* _Problem requirements_: Copy the records below exactly, omitting any pictures they contain.

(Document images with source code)

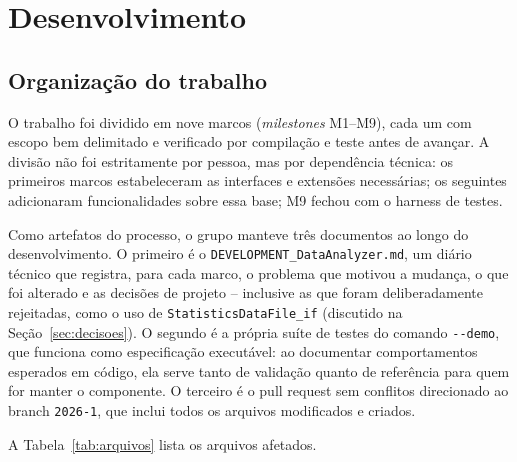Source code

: \section{Desenvolvimento}

\subsection{Organização do trabalho}

O trabalho foi dividido em nove marcos (\textit{milestones} M1--M9), cada um com escopo bem delimitado e verificado por compilação e teste antes de avançar. A divisão não foi estritamente por pessoa, mas por dependência técnica: os primeiros marcos estabeleceram as interfaces e extensões necessárias; os seguintes adicionaram funcionalidades sobre essa base; M9 fechou com o harness de testes.

Como artefatos do processo, o grupo manteve três documentos ao longo do desenvolvimento. O primeiro é o \texttt{DEVELOPMENT\_DataAnalyzer.md}, um diário técnico que registra, para cada marco, o problema que motivou a mudança, o que foi alterado e as decisões de projeto -- inclusive as que foram deliberadamente rejeitadas, como o uso de \texttt{StatisticsDataFile\_if} (discutido na Seção~\ref{sec:decisoes}). O segundo é a própria suíte de testes do comando \texttt{-{}-demo}, que funciona como especificação executável: ao documentar comportamentos esperados em código, ela serve tanto de validação quanto de referência para quem for manter o componente. O terceiro é o pull request sem conflitos direcionado ao branch \texttt{2026-1}, que inclui todos os arquivos modificados e criados.

A Tabela~\ref{tab:arquivos} lista os arquivos afetados.

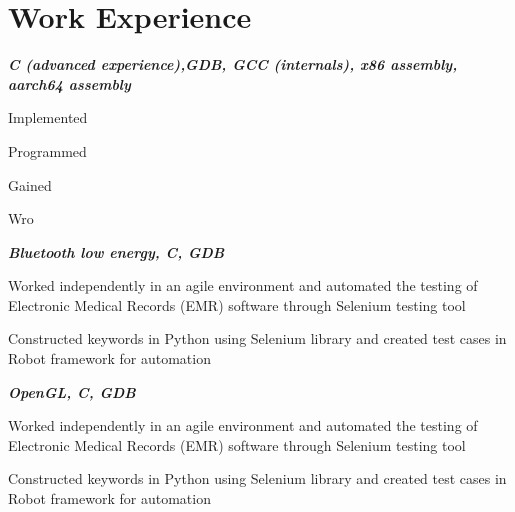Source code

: \documentclass[letterpaper, 10pt]{deedy-resume} %
\begin{document}
\begin{minipage}[t]{0.65\textwidth} %

\section{Work Experience}

\textit{\bf{C (advanced experience),GDB, GCC (internals), x86 assembly, aarch64 assembly}}
\vspace{\topsep} %
\begin{tightitemize}
\item Implemented 
\item Programmed 
\item Gained 
\item Wro
\end{tightitemize}
\sectionspace 

\textit{\bf{Bluetooth low energy, C, GDB}}
\vspace{\topsep} %
\begin{tightitemize}
\item Worked independently in an agile environment and automated the testing of Electronic Medical Records (EMR) software through Selenium testing tool
\item Constructed keywords in Python using Selenium library and created test cases in Robot framework for automation
\end{tightitemize}
\sectionspace

\textit{\bf{OpenGL, C, GDB}}
\vspace{\topsep} %
\begin{tightitemize}
\item Worked independently in an agile environment and automated the testing of Electronic Medical Records (EMR) software through Selenium testing tool
\item Constructed keywords in Python using Selenium library and created test cases in Robot framework for automation
\end{tightitemize}
\sectionspace


\end{minipage}
\end{document}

* _Response below_:
Source code

: \section{Desenvolvimento}

\subsection{Organização do trabalho}

O trabalho foi dividido em nove marcos (\textit{milestones} M1--M9), cada um com escopo bem delimitado e verificado por compilação e teste antes de avançar. A divisão não foi estritamente por pessoa, mas por dependência técnica: os primeiros marcos estabeleceram as interfaces e extensões necessárias; os seguintes adicionaram funcionalidades sobre essa base; M9 fechou com o harness de testes.

Como artefatos do processo, o grupo manteve três documentos ao longo do desenvolvimento. O primeiro é o \texttt{DEVELOPMENT\_DataAnalyzer.md}, um diário técnico que registra, para cada marco, o problema que motivou a mudança, o que foi alterado e as decisões de projeto -- inclusive as que foram deliberadamente rejeitadas, como o uso de \texttt{StatisticsDataFile\_if} (discutido na Seção~\ref{sec:decisoes}). O segundo é a própria suíte de testes do comando \texttt{-{}-demo}, que funciona como especificação executável: ao documentar comportamentos esperados em código, ela serve tanto de validação quanto de referência para quem for manter o componente. O terceiro é o pull request sem conflitos direcionado ao branch \texttt{2026-1}, que inclui todos os arquivos modificados e criados.

A Tabela~\ref{tab:arquivos} lista os arquivos afetados.

Source code

: \documentclass[letterpaper, 10pt]{deedy-resume} %
\begin{document}
\begin{minipage}[t]{0.65\textwidth} %

\section{Work Experience}

\textit{\bf{C (advanced experience),GDB, GCC (internals), x86 assembly, aarch64 assembly}}
\vspace{\topsep} %
\begin{tightitemize}
\item Implemented 
\item Programmed 
\item Gained 
\item Wro
\end{tightitemize}
\sectionspace 

\textit{\bf{Bluetooth low energy, C, GDB}}
\vspace{\topsep} %
\begin{tightitemize}
\item Worked independently in an agile environment and automated the testing of Electronic Medical Records (EMR) software through Selenium testing tool
\item Constructed keywords in Python using Selenium library and created test cases in Robot framework for automation
\end{tightitemize}
\sectionspace

\textit{\bf{OpenGL, C, GDB}}
\vspace{\topsep} %
\begin{tightitemize}
\item Worked independently in an agile environment and automated the testing of Electronic Medical Records (EMR) software through Selenium testing tool
\item Constructed keywords in Python using Selenium library and created test cases in Robot framework for automation
\end{tightitemize}
\sectionspace


\end{minipage}
\end{document}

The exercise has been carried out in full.